Sachsenhagen (rd). Die Mitarbeiter der Wildtier- und Artenschutzstation in Sachsenhagen sind nach einer arbeitsreichen Hochsaison wieder zu "normalen" Arbeitszeiten zurückgekehrt. Stationsleiter Dr. Florian Brandes und Tierpfleger Jürgen Müller nutzen die Zeit, sich intensiv den Pfleglingen zu widmen, die bislang noch nicht ausgewildert werden konnten. Besonders aufwendig ist die Rehabilitation von Greifvögeln.

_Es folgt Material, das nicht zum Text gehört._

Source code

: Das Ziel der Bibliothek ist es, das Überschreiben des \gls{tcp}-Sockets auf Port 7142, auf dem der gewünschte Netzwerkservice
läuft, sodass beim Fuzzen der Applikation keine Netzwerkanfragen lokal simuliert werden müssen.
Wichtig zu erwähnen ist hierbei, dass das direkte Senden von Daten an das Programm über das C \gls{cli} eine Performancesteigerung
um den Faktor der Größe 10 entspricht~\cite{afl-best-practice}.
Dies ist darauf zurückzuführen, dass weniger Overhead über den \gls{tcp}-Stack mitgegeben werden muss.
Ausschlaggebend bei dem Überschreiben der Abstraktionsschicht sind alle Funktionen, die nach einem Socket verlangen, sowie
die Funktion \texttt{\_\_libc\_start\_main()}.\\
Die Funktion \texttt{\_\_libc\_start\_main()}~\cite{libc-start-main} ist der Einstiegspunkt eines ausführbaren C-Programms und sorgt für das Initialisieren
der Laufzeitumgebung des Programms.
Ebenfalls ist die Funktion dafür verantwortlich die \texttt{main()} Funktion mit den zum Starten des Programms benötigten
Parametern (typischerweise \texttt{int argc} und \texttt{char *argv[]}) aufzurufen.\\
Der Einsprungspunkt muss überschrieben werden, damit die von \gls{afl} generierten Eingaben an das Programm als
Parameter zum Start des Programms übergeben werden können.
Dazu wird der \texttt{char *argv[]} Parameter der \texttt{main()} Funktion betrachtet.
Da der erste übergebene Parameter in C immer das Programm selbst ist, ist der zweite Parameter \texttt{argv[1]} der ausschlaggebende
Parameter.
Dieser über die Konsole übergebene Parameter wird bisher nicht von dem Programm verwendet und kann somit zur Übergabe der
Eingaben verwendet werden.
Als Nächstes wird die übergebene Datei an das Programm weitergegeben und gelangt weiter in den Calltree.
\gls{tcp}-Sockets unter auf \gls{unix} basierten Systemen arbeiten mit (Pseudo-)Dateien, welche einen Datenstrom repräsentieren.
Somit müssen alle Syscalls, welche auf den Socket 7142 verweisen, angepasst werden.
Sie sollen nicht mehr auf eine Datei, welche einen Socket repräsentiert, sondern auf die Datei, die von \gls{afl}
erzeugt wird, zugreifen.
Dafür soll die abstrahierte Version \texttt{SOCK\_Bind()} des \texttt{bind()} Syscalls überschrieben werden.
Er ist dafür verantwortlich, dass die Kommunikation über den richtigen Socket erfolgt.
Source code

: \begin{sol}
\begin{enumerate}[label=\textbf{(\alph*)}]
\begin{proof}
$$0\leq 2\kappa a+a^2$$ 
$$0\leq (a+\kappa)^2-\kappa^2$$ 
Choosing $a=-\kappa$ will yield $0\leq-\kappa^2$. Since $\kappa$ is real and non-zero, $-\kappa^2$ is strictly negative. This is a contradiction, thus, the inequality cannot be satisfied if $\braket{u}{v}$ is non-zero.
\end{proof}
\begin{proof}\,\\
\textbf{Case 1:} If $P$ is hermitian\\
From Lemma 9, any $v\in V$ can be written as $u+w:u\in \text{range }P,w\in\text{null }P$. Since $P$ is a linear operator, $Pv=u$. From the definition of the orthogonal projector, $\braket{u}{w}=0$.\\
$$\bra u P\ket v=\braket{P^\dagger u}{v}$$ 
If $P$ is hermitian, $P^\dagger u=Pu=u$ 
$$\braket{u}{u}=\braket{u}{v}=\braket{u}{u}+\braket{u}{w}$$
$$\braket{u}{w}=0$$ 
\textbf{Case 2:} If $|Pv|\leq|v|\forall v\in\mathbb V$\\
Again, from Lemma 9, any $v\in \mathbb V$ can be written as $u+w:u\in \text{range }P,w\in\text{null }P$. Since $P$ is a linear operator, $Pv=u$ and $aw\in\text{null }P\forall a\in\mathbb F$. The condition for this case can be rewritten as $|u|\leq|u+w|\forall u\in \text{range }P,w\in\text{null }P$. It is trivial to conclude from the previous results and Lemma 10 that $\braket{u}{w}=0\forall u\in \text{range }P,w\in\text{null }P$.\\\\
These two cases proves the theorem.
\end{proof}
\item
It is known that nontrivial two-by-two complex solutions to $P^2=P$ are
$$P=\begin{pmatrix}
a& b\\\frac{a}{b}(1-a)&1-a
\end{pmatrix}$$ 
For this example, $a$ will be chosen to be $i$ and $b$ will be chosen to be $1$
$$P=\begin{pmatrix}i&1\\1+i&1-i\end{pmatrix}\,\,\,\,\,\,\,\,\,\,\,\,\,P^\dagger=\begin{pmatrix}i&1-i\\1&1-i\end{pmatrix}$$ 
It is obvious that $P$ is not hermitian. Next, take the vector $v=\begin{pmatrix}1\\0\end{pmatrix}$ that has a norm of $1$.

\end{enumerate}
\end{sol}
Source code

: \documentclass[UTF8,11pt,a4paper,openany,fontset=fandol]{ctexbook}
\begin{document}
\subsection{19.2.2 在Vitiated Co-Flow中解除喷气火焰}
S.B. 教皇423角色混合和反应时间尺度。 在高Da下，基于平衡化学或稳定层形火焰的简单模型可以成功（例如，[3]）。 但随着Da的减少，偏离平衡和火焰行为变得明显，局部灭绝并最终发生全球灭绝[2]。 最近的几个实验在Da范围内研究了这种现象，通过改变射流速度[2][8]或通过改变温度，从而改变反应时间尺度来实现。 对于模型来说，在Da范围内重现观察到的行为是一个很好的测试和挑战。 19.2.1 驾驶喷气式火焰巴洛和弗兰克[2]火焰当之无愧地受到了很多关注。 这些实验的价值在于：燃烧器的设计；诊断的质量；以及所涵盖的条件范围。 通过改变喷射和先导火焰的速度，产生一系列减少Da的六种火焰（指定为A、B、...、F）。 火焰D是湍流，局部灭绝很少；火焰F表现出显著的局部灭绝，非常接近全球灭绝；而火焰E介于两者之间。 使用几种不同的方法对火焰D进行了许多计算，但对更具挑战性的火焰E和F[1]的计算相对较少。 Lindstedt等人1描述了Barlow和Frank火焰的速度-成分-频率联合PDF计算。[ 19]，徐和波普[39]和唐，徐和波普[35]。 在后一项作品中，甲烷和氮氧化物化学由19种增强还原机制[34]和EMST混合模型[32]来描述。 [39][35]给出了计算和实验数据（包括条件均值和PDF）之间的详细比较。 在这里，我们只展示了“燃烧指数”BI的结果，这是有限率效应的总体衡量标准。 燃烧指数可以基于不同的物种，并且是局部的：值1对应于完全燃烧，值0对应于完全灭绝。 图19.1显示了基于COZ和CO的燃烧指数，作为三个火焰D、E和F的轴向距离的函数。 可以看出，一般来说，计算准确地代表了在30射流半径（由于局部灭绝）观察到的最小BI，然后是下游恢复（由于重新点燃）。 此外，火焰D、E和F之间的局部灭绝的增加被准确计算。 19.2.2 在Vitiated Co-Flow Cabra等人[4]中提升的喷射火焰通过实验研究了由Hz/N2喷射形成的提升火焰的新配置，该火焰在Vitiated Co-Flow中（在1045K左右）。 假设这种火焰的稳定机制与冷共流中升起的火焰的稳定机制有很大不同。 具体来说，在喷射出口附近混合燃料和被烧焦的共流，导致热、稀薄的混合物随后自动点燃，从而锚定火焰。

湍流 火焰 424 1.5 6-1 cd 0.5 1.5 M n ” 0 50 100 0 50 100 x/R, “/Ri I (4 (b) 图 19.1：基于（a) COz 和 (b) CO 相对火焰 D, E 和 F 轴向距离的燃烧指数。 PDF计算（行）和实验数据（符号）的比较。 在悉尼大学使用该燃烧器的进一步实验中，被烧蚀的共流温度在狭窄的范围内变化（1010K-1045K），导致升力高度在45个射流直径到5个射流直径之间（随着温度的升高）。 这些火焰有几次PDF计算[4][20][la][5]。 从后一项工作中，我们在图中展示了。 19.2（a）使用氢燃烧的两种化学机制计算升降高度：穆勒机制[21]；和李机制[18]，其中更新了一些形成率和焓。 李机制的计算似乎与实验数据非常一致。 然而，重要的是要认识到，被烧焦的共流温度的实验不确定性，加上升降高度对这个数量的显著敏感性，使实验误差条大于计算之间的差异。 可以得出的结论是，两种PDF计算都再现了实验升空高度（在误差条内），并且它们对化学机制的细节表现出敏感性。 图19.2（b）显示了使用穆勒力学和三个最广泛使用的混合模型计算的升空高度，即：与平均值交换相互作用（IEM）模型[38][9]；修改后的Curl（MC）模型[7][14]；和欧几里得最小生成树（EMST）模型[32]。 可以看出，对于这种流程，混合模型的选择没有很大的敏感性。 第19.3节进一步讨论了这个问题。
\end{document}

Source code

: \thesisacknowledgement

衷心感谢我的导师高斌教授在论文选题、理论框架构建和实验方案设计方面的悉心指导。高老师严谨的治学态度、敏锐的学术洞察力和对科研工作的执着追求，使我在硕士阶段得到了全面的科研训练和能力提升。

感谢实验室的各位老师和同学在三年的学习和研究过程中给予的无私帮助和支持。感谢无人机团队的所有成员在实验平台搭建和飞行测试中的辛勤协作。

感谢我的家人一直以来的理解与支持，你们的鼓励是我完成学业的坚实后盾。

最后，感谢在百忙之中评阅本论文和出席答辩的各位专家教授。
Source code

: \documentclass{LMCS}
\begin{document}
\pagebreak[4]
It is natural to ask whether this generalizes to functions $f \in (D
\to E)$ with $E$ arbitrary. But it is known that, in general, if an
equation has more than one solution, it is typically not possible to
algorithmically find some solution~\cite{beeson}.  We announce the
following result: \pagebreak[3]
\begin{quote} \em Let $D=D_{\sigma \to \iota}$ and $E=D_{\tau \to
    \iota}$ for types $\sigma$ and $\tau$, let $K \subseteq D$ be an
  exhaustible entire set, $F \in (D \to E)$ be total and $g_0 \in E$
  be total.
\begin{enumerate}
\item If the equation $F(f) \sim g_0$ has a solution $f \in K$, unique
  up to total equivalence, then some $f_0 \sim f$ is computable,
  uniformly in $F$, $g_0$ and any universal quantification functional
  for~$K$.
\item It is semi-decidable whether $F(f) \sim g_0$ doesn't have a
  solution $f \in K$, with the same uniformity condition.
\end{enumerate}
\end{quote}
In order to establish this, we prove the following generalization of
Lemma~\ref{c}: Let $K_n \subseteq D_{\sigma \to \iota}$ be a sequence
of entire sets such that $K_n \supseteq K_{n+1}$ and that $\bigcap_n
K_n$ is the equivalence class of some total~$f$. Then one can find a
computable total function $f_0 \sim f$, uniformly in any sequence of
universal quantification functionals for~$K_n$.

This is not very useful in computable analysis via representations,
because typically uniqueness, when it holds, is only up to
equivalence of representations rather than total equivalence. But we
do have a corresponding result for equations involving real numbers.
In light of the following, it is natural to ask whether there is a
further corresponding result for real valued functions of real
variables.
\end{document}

veröffentlicht am 18.11.2008 um 00:00 Uhr

Baumfalke im Jagdflug. Fotos: Lodzig-Naturfoto

Dies geschieht in der Wildtierstation seit mehreren Jahren auch mithilfe von falknerischen Methoden, da manche Greifvögel auch in großen Volieren ihre Flugmuskulatur nicht ausreichend trainieren können. "Die Kondition eines Greifvogels verhält sich wie die eines Hochleistungssportlers. Muss der Vogel länger als drei Wochen mit einem Verband pausieren, bauen Muskulatur und Kondition stark ab.", erklärt Brandes. Derzeit gehen die Mitarbeiter der Wildtierstation täglich mit einem Baumfalken und einem Wanderfalken in die Feldmark, umsie im Freiflug zu trainieren. Mehr als hundert Stunden Arbeit werden in manche Vögel investiert. Bei seltenen Arten wie Baum- und Wanderfalken zählt jeder Auswilderungserfolg. "Die Trennung von dem Vogel fällt nicht schwer, wenn ich sicher bin, dass der Falke sich in freier Wildbahn wieder behaupten kann. Einen schöneren Lohn gibt es nicht.", sagt Jürgen Müller.